Jean Anouilh (born June 23, 1910, Bordeaux, France—died Oct. 3, 1987, Lausanne, Switz.) was a playwright who became one of the strongest personalities of the French theatre and achieved an international reputation. His plays are intensely personal messages; often they express his love of the theatre as well as his grudges against actors, wives, mistresses, critics, academicians, bureaucrats, and others. Anouilh’s characteristic techniques include the play within the play, flashbacks and flash forwards, and the exchange of roles.
The Anouilh family moved to Paris when Jean was a teenager, and it was there that he studied law and worked briefly in advertising. At the age of 18, however, he saw Jean Giraudoux’s drama Siegfried, in which he discovered a theatrical and poetic language that determined his career. He worked briefly as the secretary to the great actor-director Louis Jouvet.
L’Hermine (performed 1932; The Ermine) was Anouilh’s first play to be produced, and success came in 1937 with Le Voyageur sans bagage (Traveller Without Luggage), which was soon followed by La Sauvage (1938).

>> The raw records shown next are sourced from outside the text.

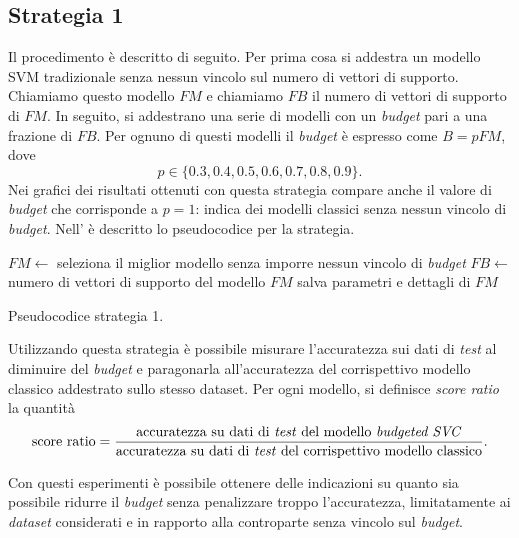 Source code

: \subsection{Strategia 1}
Il procedimento è descritto di seguito. Per prima cosa si addestra un modello SVM tradizionale senza nessun vincolo sul numero di vettori di supporto. Chiamiamo questo modello $FM$ e chiamiamo $FB$ il numero di vettori di supporto di $FM$.
In seguito, si addestrano una serie di modelli con un \emph{budget} pari a una frazione di $FB$.
Per ognuno di questi modelli il \emph{budget} è espresso come $B=pFM$, dove
\begin{equation*}
    p\in\{0.3, 0.4, 0.5, 0.6, 0.7, 0.8, 0.9\}.
\end{equation*}
Nei grafici dei risultati ottenuti con questa strategia compare anche il valore di \emph{budget} che corrisponde a $p=1$: indica dei modelli classici senza nessun vincolo di \emph{budget}.
Nell' è descritto lo pseudocodice per la strategia.
\begin{algorithm}
    \SetAlgoLined
    $FM \gets$ seleziona il miglior modello senza imporre nessun vincolo di \emph{budget}\;
    $FB \gets$ numero di vettori di supporto del modello $FM$\;
    salva parametri e dettagli di $FM$\;
\caption{Pseudocodice strategia 1.}
\label{alg:esperimenti_1}
\end{algorithm}

Utilizzando questa strategia è possibile misurare l'accuratezza sui dati di \emph{test} al diminuire del \emph{budget} e paragonarla all'accuratezza del corrispettivo modello classico addestrato sullo stesso dataset.
Per ogni modello, si definisce \emph{score ratio} la quantità
\begin{equation*}
    \text{score ratio} = \frac{\text{accuratezza su dati di \emph{test} del modello \emph{budgeted SVC}}}{\text{accuratezza su dati di \emph{test} del corrispettivo modello classico}}.
\end{equation*}

Con questi esperimenti è possibile ottenere delle indicazioni su quanto sia possibile ridurre il \emph{budget} senza penalizzare troppo l'accuratezza, limitatamente ai \emph{dataset} considerati e in rapporto alla controparte senza vincolo sul \emph{budget}.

Anouilh rejected both Naturalism and Realism in favour of what has been called “theatricalism,” the return of poetry and imagination to the stage. Technically he showed a great versatility, from the stylized use of Greek myth, to the rewriting of history, to the comédie-ballet, to the modern comedy of character. Although not a systematic ideologist like the Existentialist Jean-Paul Sartre, Anouilh developed his own view of life highlighting the contradictions within human reality, for example, or the ambiguous relationships between good and evil. He called two major collections of his plays Pièces roses (“Rose-coloured Plays”) and Pièces noires (“Black Plays”), in which similar subjects are treated more or less lightly. His dramatic vision of the world poses the question of how far the individual must compromise with truth to obtain happiness. His plays show men or women facing the loss of the privileged world of childhood. Some of his characters accept the inevitable; some, such as the light-headed creatures of Le Bal des voleurs (1938; Thieves’ Carnival), live lies; and others, such as Antigone (1944), reject any tampering with ideals.
With L’Invitation au château (1947; Ring Around the Moon), the mood of Anouilh’s plays became more sombre. His aging couples seem to perform a dance of death in La Valse des toréadors (1952; The Waltz of the Toreadors). L’Alouette (1953; The Lark) is the spiritual adventure of Joan of Arc, who, like Antigone and Thérèse Tarde (La Sauvage), is another of Anouilh’s rebels who rejects the world, its order, and its trite happiness. In another historical play, Becket ou l’honneur de Dieu (1959; Becket, or, The Honour of God), friendship is crushed between spiritual integrity and political power.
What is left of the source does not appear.